According to another embodiment, the memory means is capable of storing information associated with only from about 5% to about 25% of the amount of pixels that belong to each of the two or more streams of pixels associated with the captured image.

By yet another embodiment, the memory means is capable of storing information associated with only 10% or less of the number of pixels that belong to each of the two or more streams of pixels associated with the captured image.

In accordance with still another embodiment, the method provided further comprises a step of illuminating a target (e.g. by visible light, NIR radiation, etc.) whose image is to be captured by the at least two image capturing devices, at a time when the image is being captured. In case this embodiment is implemented, when applying the algorithm on the retrieved information, the method provided preferably further comprises a step of selecting whether to rely mainly on information that was retrieved from the visible light image capturing device or from the IR image capturing device or from a combination thereof. Thus, the results that will be obtained from using the stereo matching algorithm will be of higher accuracy and will allow generating a better three dimensional image.

According to another embodiment, at least one of the two or more streams of pixels, is a stream of pixels captured by an image capturing means operative in the near Infra-Red ("NIR") wavelength range.

By still another embodiment, the method further comprising a step of associating a different weight to pixels being processed by the stereo matching algorithm, based on illumination conditions that existed at a place and time of capturing the image with which the pixels are associated. For example, when operating under dark settings, mostly the near IR data will be used, whereas when operating under bright settings, mostly information retrieved from the image capturing device operating at the visible wavelength, will be used.

In accordance with another embodiment, the method provided further comprises a step of generating a three- dimensional video stream from multiple groups of images (frames) , where the images that belong to any specific group of images, are images that were captured essentially simultaneously.

By still another embodiment, when a three- dimensional video stream is generated, the method further comprises a step of carrying out a matching process between images that belong to a current group of images by relying on information derived from images that belong to a group of images that were captured prior to the time at which the current group of images was captured.

The term "stereoscopic" (or "stereo") as used herein throughout the specification and claims, is used typically to denote a combination derived from two or more images, each taken by a different image capturing means, which are combined to give the perception of three dimensional depth. However, it should be understood that the scope of the present invention is not restricted to deriving a stereoscopic image from two sources, but also encompasses generating an image derived from three or more image capturing means .

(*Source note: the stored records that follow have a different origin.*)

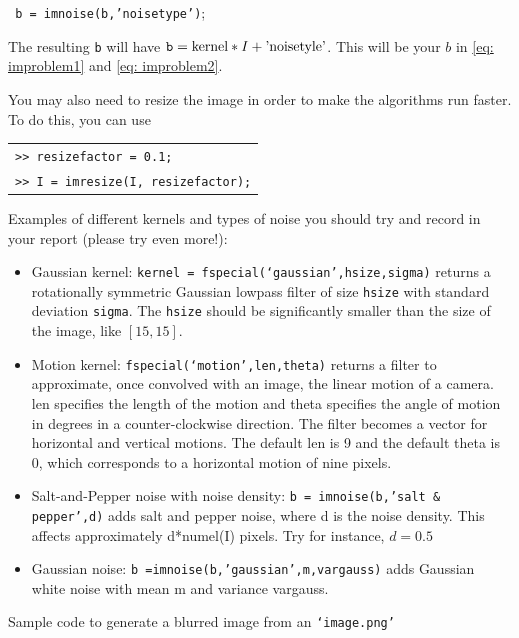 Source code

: \documentclass[12pt]{article}
\begin{document}
\begin{itemize}
\texttt{ \hspace{2cm} b = imnoise(b,'noisetype')};

The resulting \texttt{b} will have $\text{\texttt{b}} = \text{kernel} * I + \text{'noisetyle'}$. This will be your $b$ in \eqref{eq: improblem1} and \eqref{eq: improblem2}.

You may also need to resize the image in order to make the algorithms run faster. To do this, you can use 

\begin{tabular}{l}
\texttt{>> resizefactor = 0.1;}\\
\texttt{>> I = imresize(I, resizefactor);}
\end{tabular}

Examples of different kernels and types of noise you should try and record in your report (please try even more!):
\begin{itemize}
\item Gaussian kernel: \texttt{kernel = fspecial(`gaussian',hsize,sigma)} returns a rotationally symmetric Gaussian lowpass filter of size \texttt{hsize} with standard deviation \texttt{sigma}. The \texttt{hsize} should be significantly smaller than the size of the image, like $[15,15]$.
\item Motion kernel: \texttt{fspecial(`motion',len,theta)} returns a filter to approximate, once convolved with an image, the linear motion of a camera. len specifies the length of the motion and theta specifies the angle of motion in degrees in a counter-clockwise direction. The filter becomes a vector for horizontal and vertical motions. The default len is 9 and the default theta is 0, which corresponds to a horizontal motion of nine pixels.
\item Salt-and-Pepper noise with noise density: \texttt{b = imnoise(b,'salt \& pepper',d)} adds salt and pepper noise, where d is the noise density. This affects approximately d*numel(I) pixels. Try for instance, $d = 0.5$
\item Gaussian noise: \texttt{b =imnoise(b,'gaussian',m,vargauss)} adds Gaussian white noise with mean m and variance vargauss.
\end{itemize}
Sample code to generate a blurred image from an \texttt{`image.png'}


\end{itemize}
\end{document}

The terms "image" and "image capturing device" as used herein throughout the specification and claims, are used to denote a visual perception being depicted or recorded by an artifact (a device) , including but not limited to, a two dimensional picture, a video stream, a frame belonging to a video stream, and the like.

The correction function described and claimed herein, is mentioned as being operative for pixels associated with an image that will be taken by each of the at least two image capturing device. As will be appreciated by those skilled in the art, the correction function is preferably determined for various pixels prior to taking the actual images from which the three dimensional images will be generated, and therefore should be understood to relate to correcting the location of individual pixels within an image that will be captured by an image capturing device, into a corrected undistorted image derived from the actually captured image. Thus, it should be understood that the term "pixels" when mentioned in relation with the correction function, relates to the respective pixels' locations and not to the information contained in these pixels.

According to another aspect of the disclosure, there is provided an electronic apparatus for generating a three dimensional image that comprises:

at least two capturing devices configured to focus on a target and to capture essentially simultaneously images thereof;

one or more processors configured to:

calculate or be provided with information on spatial deviations that exist between the at least two image capturing devices to determine therefrom a correction function operative to correct location of pixels that belong to the images, so as to receive their true location at an undistorted image derived from an image that will be taken by the respective image capturing device; retrieve two or more streams of pixels, each associated with an image captured by a respective one of the at least two image capturing devices;

apply the respective correction function onto received pixels from among the two or more streams of pixels ;

store data associated with pixels of the two or more streams of pixels in a memory means;

invoke a stereo matching algorithm for processing data retrieved from the memory means; and

generate a three-dimensional image based on the results obtained from the stereo matching algorithm; and a memory means adapted to store data associated with only a substantially reduced amount of pixels from among the pixels that belong to the two or more streams of pixels associated with the captured images.

According to another embodiment, the memory means is capable of storing data associated with only from about 5% to about 25% of the amount of pixels that belong to each of the two or more streams of pixels associated with the captured image .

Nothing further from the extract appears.